Irgendwo in der Tiefe: Das 4. Experiment

exp4

Von Beate Meiswinkel

We won’t be there to be blamed
We won’t be there to snitch
I just pray that someone there
Can hit the switch
(Kate Bush – Experiment IV)

Sehr geehrter Herr Professor …,

dieses Schreiben erreicht Sie auf anonymem Wege, was ich bedauere. Sehr gerne hätte ich Sie persönlich kennengelernt, da ich eine große Bewunderin Ihrer wissenschaft­lichen Arbeit bin. Allerdings muss ich uns beiden dieses Vergnügen versagen. Im Interesse meines Teams habe ich Maßnahmen für unsere Sicherheit zu treffen. Ich bin sicher, Sie wer­den dafür Verständnis aufbringen.

Wie Ihnen meine Mitarbeiterin bei ihrem Treffen zur Kontaktaufnahme am … mitgeteilt hat – für dessen widrige aber ebenfalls notwendige Umstände ich mich hiermit in aller Form entschuldige – haben wir beschlossen, Ihrem Rat zu folgen und mit unserer Angelegenheit an die Öffentlichkeit zu treten. Da wir unter allen Umständen vermeiden müssen, dass die Presse oder die Polizei aus dem Zusammenhang gerissene Informationen über das Vierte Experiment erhält, wenden wir uns voller Hoffnung und Vertrauen an Sie. Sie sind nach mei­ner bedauerlicherweise kürzlich unter so tragischen Umständen verstorbenen Kollegin und Doktormutter Prof. Dr. B. … der renommierteste Experte unseres wissenschaftlichen Fachge­biets. Dank ihres internationalen Ansehens und Einflusses besitzen Sie allein die Möglichkei­ten, alle Ergebnisse und Daten des Vierten Experiments vollständig, korrekt und vor allem im richtigen Zusammenhang zu veröffentlichen. Zu diesem Zweck übergeben wir Ihnen mit die­sem Brief unsere umfangreichen Berichte, Notizen und Dateien. Jegliche Tonaufnahmen mussten allerdings zerstört werden!

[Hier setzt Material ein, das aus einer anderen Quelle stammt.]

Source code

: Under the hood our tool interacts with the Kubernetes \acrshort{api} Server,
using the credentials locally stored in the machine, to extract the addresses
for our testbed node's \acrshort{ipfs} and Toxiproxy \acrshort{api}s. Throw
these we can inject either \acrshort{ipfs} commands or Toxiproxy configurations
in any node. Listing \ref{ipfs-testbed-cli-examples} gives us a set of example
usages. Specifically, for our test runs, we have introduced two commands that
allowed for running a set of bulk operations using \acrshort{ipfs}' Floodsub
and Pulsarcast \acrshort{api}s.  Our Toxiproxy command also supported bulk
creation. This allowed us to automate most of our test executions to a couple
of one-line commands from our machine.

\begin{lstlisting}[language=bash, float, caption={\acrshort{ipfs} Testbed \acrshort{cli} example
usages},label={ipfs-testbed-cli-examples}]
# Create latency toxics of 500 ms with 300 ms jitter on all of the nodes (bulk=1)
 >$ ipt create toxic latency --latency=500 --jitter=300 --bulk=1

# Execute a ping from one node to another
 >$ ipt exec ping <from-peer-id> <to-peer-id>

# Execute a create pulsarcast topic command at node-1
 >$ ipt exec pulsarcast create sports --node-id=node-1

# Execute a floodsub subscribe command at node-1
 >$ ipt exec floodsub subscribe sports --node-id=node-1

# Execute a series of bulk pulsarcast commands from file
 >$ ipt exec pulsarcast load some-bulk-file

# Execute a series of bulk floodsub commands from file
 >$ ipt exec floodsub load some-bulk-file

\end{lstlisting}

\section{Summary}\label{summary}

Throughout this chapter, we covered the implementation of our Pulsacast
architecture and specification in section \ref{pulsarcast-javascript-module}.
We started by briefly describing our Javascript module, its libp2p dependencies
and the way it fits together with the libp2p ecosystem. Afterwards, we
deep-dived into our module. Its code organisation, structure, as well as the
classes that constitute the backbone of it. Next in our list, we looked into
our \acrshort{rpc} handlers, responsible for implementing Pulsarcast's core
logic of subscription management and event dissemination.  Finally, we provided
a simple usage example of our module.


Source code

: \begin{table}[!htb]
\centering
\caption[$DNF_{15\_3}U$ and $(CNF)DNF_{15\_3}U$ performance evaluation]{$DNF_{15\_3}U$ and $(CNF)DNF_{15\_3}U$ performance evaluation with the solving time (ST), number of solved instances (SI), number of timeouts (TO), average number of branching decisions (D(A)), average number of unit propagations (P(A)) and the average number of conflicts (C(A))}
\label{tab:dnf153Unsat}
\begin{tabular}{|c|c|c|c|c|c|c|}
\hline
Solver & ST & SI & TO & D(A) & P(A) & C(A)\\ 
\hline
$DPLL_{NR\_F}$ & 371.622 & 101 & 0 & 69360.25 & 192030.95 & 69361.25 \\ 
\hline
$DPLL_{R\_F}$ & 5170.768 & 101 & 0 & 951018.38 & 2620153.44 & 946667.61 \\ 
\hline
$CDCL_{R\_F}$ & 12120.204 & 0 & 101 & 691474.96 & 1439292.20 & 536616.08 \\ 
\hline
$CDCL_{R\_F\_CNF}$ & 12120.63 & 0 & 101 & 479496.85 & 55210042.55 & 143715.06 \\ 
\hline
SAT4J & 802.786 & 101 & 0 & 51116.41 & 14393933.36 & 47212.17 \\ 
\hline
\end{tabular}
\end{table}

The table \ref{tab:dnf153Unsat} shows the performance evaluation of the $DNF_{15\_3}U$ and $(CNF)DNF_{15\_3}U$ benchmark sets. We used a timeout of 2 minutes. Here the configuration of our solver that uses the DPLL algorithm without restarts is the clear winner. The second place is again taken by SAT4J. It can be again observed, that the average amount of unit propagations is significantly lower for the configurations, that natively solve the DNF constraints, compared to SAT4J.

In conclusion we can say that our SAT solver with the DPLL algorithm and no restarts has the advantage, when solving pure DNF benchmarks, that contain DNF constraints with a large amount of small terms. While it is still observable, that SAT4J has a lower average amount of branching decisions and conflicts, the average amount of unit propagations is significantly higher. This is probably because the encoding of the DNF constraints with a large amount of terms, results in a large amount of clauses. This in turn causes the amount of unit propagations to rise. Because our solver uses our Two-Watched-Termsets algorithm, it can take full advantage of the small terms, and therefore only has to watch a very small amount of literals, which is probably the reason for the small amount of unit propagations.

Vorab muss ich Ihnen noch einige Hintergründe über das Vierte Experiment mitteilen. Es handelt sich um ein Forschungsprojekt, das wir unter der Bezeichnung „Sirenengesang“ unter strengster Geheimhaltung für das Militär durchgeführt haben. Alles begann mit dem Experimentieren der Wirkweise von Klängen, Lauten und Geräuschen auf die menschliche Psyche und die Physis. Und wir waren fasziniert… fasziniert von der Kraft, die in der Macht des Klanges liegt, in der Musik…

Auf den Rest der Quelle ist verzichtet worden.